Fibrotic response of LSCs after exposure to irradiation. Total RNA was extracted from irradiated LSCs exposed to 2 or 8 Gy of X-rays followed by incubation under normal conditions for 7 days. The relative levels of the indicated mRNA for Oct-4, Nanog, and SOX-2 (a) as well as E-cadherin, N-cadherin, and α-SMA (b) were measured by real-time PCR. (c, d) The represented α-SMA expression in irradiated LSCs exposed to 2 or 8 Gy of X-ray followed by incubation under normal conditions for 1–7 days. Scale bars, 100 μm. (e) Irradiated LSCs exposed to 8 Gy of X-ray followed by incubation under normal conditions for 7 days. Cells were double stained with α-SMA (green) and FSP1 (red) antibodies and then stained with DAPI (blue).
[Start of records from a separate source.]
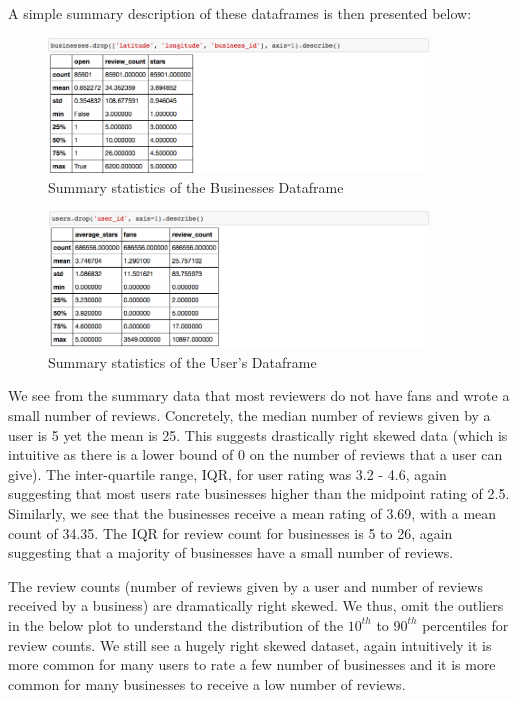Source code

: \documentclass[11pt]{article}
\begin{document}
A simple summary description of these dataframes is then presented below:

\begin{figure}[H]
\centering
\includegraphics[width=0.9\textwidth]{./ac209/bizdescribe.png}
\caption{Summary statistics of the Businesses Dataframe}
\end{figure}

\begin{figure}[H]
\centering
\includegraphics[width=0.9\textwidth]{./ac209/userdescribe.png}
\caption{Summary statistics of the User's Dataframe}
\end{figure}

\par We see from the summary data that most reviewers do not have fans and wrote a small number of reviews. Concretely, the median number of reviews given by a user is 5 yet the mean is 25. This suggests drastically right skewed data (which is intuitive as there is a lower bound of 0 on the number of reviews that a user can give). The inter-quartile range, IQR, for user rating was 3.2 - 4.6, again suggesting that most users rate businesses higher than the midpoint rating of 2.5. Similarly, we see that the businesses receive a mean rating of 3.69, with a mean count of 34.35. The IQR for review count for businesses is 5 to 26, again suggesting that a majority of businesses have a small number of reviews. \\

\par The review counts (number of reviews given by a user and number of reviews received by a business) are dramatically right skewed. We thus, omit the outliers in the below plot to understand the distribution of the $10^{th}$ to $90^{th}$ percentiles for review counts. We still see a hugely right skewed dataset, again intuitively it is more common for many users to rate a few number of businesses and it is more common for many businesses to receive a low number of reviews.
\end{document}
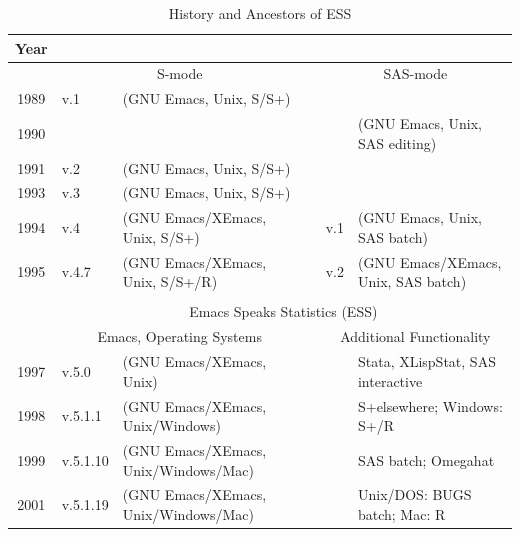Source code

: \documentclass{article}
\begin{document}
\begin{table}[tbp]
  \centering
  {\scriptsize
  \begin{tabular}{c ll c ll}
\hline
    Year  \\ 
\hline
         & \multicolumn{2}{c}{S-mode}       && \multicolumn{2}{c}{SAS-mode} \\ 
\cline{2-3} \cline{5-6}
    1989 & v.1 & (GNU Emacs, Unix, S/S+)        &&  \\
    1990 &     &                            &&     & (GNU Emacs, Unix, SAS editing) \\
    1991 & v.2 & (GNU Emacs, Unix, S/S+)        && \\
    1993 & v.3 & (GNU Emacs, Unix, S/S+)        && \\
    1994 & v.4 & (GNU Emacs/XEmacs, Unix, S/S+) && v.1  & (GNU Emacs, Unix, SAS batch) \\
    1995 & v.4.7 & (GNU Emacs/XEmacs, Unix, S/S+/R) && v.2 & (GNU Emacs/XEmacs, Unix, SAS batch) \\
    \cline{2-6}\\[-3.5ex]
    \cline{2-6}
         & \multicolumn{5}{c}{Emacs Speaks Statistics (ESS)} \\
    \cline{2-6} 
         &\multicolumn{2}{c}{Emacs, Operating Systems} &&\multicolumn{2}{c}{Additional Functionality}\\
\cline{2-3} \cline{5-6}
    1997 & v.5.0 & (GNU Emacs/XEmacs, Unix)         &&&  Stata, XLispStat, SAS interactive \\
    1998 & v.5.1.1 & (GNU Emacs/XEmacs, Unix/Windows) &&&  S+elsewhere; Windows: S+/R\\
    1999 & v.5.1.10 & (GNU Emacs/XEmacs, Unix/Windows/Mac) &&& SAS batch; Omegahat \\
    2001 & v.5.1.19 & (GNU Emacs/XEmacs, Unix/Windows/Mac) &&& Unix/DOS: BUGS batch; Mac: R \\
    \hline
  \end{tabular}
  }
  \caption{History and Ancestors of ESS}
  \label{tab:timeline}
\end{table}


\end{document}
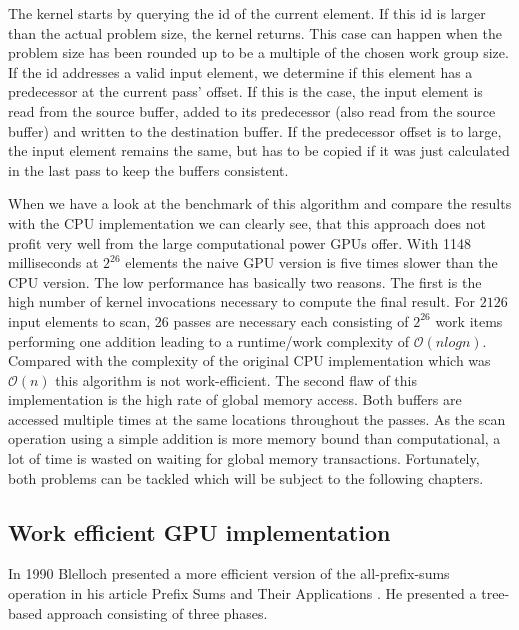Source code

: 

The kernel starts by querying the id of the current element. If this id is larger than the actual problem size, the kernel returns. This case can happen when the problem size has been rounded up to be a multiple of the chosen work group size. If the id addresses a valid input element, we determine if this element has a predecessor at the current pass' offset. If this is the case, the input element is read from the source buffer, added to its predecessor (also read from the source buffer) and written to the destination buffer. If the predecessor offset is to large, the input element remains the same, but has to be copied if it was just calculated in the last pass to keep the buffers consistent.

When we have a look at the benchmark of this algorithm and compare the results with the CPU implementation we can clearly see, that this approach does not profit very well from the large computational power GPUs offer. With 1148 milliseconds at $2^{26}$ elements the naive GPU version is five times slower than the CPU version. The low performance has basically two reasons. The first is the high number of kernel invocations necessary to compute the final result. For $21{26}$ input elements to scan, 26 passes are necessary each consisting of $2^{26}$ work items performing one addition leading to a runtime/work complexity of $\mathcal{O}(n log n)$. Compared with the complexity of the original CPU implementation which was $\mathcal{O}(n)$ this algorithm is not work-efficient. The second flaw of this implementation is the high rate of global memory access. Both buffers are accessed multiple times at the same locations throughout the passes. As the scan operation using a simple addition is more memory bound than computational, a lot of time is wasted on waiting for global memory transactions.
Fortunately, both problems can be tackled which will be subject to the following chapters.


\subsection{Work efficient GPU implementation}
\label{sec:scan_work_efficient}

In 1990 Blelloch presented a more efficient version of the all-prefix-sums operation in his article Prefix Sums and Their Applications \cite{scan_blelloch}. He presented a tree-based approach consisting of three phases.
Scale bars, 100 μm. (f) LSCs were double stained with pro-SP-C (red) and α-SMA (green) antibodies and then stained with DAPI (blue). The white arrows indicate SP-C⁺/α-SMA⁺ cells. Scale bars, 100 μm.

Figure 3

The fibrogenic differentiation of LSCs from irradiated mice. (a) Workflow of ex vivo lung cell irradiation experiments. The cell growth and differentiation of LSCs isolated from irradiated neonatal mice were analyzed following incubation for 14 days and compared with those isolated from nontreated mice. Scale bars, 100 μm. (b) LSCs were isolated from control neonatal mice or mice exposed to the indicated dosage of radiation. Cell morphology and density were examined after seeding 1 × 10⁵ isolated LSCs within 5 days. Scale bars, 100 μm. (c) The populations of α-SMA⁺ (green) and SP-C⁺ (red) cells were costained in isolated LSCs and were analyzed, followed by incubation for 14 days. The nuclei of cells were stained blue with DAPI. Scale bars, 70 μm.

Figure 4

Radiation exposure promotes fibrogenic signaling in LSCs and AECII cells. (a) The mRNA was extracted from LSCs after treatment with or without 8 Gy X-ray followed by incubation under normal conditions for 7 days. Relative gene expression was examined by the Fibrosis PCR Array. (b) The mRNA was extracted from LSCs, AECII, and AECI cells exposed to 2 or 8 Gy. The relative levels of the indicated mRNAs were measured by real-time PCR. The data were normalized to GAPDH and expressed relative to nonradiated control cells. (c) LSCs were treated with CTGF (50 ng/ml) or TGF-β (5 ng/ml) for 3 days, and the populations of α-SMA⁺ and SP-C⁺ cells were analyzed. Scale bars, 100 μm.

Figure 5

Nintedanib attenuates radiation-induced pulmonary cell fibrogenic differentiation. (a, b) LSCs and LSC-differentiated alveolar cells were exposed to 4 Gy followed by treatment with or without nintedanib (1 μM) and then incubated for 3 days. The levels of SP-C (red) and α-SMA (green) protein were determined by coimmunostaining. The arrowheads indicate SP-C⁺/α-SMA⁺ cells. The nuclei of cells were stained blue with DAPI. Scale bars, 75 μm.

Figure 6

Model of LSC differentiation in alveolar development and irradiated tissue. LSCs (blue): lung stem cells; AECII (yellow): type II alveolar epithelial cells; AECI (green): type I alveolar epithelial cells; RT: radiation.